Sabahın erken saatleri, güneş henüz yeni doğuyordu. Sokağın başındaki evde oturan teyzenin horozu ötmeye başlamıştı. Birazdan her sabahki gibi, Emel'i uyandırmaya annesi gelecekti. Önce horozun sesi, ardından annesinin “Haydi bakalım uyanın, erken kalkan yol alır” sözleri Emel’in kulaklarında çınlama sebebiydi. Emel henüz on bir yaşındaydı ve anlamıyordu. ‘’Neden biz sabahın karanlığında, yarı uykulu halimizle kalkmak zorundayız? Hem de her sabah... Ah ah, büyüyünce istediğim kadar uyuyacağım.” Diye düşünüyordu.
Sıcacık yatağından istemeyerek kalkarak, annesinin ona verdiği günlük rutin işleri yapmaya koyuldu. Önce yatakların toplanması, evin süpürülmesi, sonra babası ve erkek kardeşi tarladan gelince kahvaltının hazır olması gerekti.

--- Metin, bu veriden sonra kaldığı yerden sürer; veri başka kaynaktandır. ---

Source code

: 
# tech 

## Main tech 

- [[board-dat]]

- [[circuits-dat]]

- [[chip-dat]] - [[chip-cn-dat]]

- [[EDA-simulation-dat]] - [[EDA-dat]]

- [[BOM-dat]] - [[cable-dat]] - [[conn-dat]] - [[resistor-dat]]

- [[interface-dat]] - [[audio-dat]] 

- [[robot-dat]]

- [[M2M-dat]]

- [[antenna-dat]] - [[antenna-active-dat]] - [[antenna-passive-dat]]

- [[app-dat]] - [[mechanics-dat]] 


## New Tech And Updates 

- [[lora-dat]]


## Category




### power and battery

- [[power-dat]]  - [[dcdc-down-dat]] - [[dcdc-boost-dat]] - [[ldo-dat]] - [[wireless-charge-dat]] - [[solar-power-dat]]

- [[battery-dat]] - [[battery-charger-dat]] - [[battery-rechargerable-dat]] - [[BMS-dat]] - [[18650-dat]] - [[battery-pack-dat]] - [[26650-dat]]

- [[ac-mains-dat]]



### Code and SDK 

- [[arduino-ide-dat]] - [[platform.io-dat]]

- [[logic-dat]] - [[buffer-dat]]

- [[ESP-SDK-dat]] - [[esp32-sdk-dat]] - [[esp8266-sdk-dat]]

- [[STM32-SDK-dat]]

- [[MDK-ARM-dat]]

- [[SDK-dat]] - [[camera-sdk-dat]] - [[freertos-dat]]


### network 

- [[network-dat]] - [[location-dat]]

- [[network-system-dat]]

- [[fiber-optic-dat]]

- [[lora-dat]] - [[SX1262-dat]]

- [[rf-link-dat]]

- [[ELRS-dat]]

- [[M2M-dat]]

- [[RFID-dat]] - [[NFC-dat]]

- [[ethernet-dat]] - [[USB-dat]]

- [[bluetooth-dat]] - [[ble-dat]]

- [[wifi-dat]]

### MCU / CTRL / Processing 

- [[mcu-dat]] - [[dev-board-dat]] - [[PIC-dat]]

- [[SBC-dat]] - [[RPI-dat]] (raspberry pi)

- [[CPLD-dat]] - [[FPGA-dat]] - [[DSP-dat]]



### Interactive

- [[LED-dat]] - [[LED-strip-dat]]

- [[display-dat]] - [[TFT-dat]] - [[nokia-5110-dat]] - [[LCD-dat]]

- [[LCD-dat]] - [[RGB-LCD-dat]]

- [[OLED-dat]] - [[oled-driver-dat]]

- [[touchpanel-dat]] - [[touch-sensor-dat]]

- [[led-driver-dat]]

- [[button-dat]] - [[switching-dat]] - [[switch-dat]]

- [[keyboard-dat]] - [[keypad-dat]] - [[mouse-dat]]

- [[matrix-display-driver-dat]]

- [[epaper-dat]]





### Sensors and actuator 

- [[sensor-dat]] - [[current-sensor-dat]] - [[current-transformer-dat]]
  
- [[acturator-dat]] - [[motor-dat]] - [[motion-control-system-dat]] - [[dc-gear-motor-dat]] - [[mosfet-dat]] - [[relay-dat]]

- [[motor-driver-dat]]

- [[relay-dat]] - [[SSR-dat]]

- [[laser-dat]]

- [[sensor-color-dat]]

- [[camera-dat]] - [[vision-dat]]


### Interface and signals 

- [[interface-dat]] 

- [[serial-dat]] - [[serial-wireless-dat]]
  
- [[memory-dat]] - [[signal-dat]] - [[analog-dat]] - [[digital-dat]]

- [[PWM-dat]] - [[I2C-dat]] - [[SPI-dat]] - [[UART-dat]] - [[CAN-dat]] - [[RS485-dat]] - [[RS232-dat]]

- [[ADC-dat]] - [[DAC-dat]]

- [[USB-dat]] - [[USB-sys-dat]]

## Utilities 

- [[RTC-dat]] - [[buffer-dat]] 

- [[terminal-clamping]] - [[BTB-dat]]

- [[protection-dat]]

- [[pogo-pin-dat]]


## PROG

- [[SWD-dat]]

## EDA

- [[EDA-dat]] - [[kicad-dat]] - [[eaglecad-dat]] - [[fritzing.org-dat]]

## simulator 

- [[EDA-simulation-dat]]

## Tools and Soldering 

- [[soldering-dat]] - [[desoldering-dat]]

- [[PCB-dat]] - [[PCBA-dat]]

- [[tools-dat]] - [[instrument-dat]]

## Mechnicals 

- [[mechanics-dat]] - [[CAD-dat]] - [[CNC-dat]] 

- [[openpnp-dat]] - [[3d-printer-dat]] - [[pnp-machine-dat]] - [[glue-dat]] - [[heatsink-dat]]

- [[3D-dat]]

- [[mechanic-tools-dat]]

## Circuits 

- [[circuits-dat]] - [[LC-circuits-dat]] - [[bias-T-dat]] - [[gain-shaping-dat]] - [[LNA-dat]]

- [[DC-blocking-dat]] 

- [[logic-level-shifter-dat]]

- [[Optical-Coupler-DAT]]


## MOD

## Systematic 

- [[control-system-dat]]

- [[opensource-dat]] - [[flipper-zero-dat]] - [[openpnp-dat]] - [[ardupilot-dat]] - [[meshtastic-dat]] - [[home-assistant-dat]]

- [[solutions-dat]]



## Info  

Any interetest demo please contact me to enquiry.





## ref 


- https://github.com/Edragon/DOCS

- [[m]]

Emel kalabalık ailesi ile köyde sıradan bir hayat yaşıyordu. O kadar çok hayali vardı ki. Tüm dünyayı gezmek, yeni insanlar yeni hayatlar tanımak istiyordu. Babası ile tarlaya gittiğinde, tarlanın ortasındaki armut ağacının gölgesine uzanır hayallere dalardı. “Bir gün bu köyden çıkıp çok uzak diyarlara gideceğim.”
Sonra bu hayalleri nasıl gerçekleştireceğini düşünür, planlar yapardı. Annesi Safiye’nin gözü hep Emel’in üzerindeydi. Ne zaman onu boş boş otururken bulsa hemen bir iş bulur ve yaptırırdı. Emel küçük yaşına rağmen çok marifetliydi. Yemek yapabiliyor, küçük kardeşine çoğu zaman annelik yapıyordu. Bu ailede boşa geçen zaman yoktu, hep bir üretim vardı. İnsan bu hayata boş boş zaman geçirmeye gelmiş olamazdı.
Yıllar hızla geçmişti, Emel’in kardeşleri köyden birer birer çıkmaya başladılar. Önce ablası Neriman hemşirelik kazanıp başka bir şehre gitti. Ardından diğer ablası, sonra ağabeyi derken Emel artık lise son sınıfa gelmişti.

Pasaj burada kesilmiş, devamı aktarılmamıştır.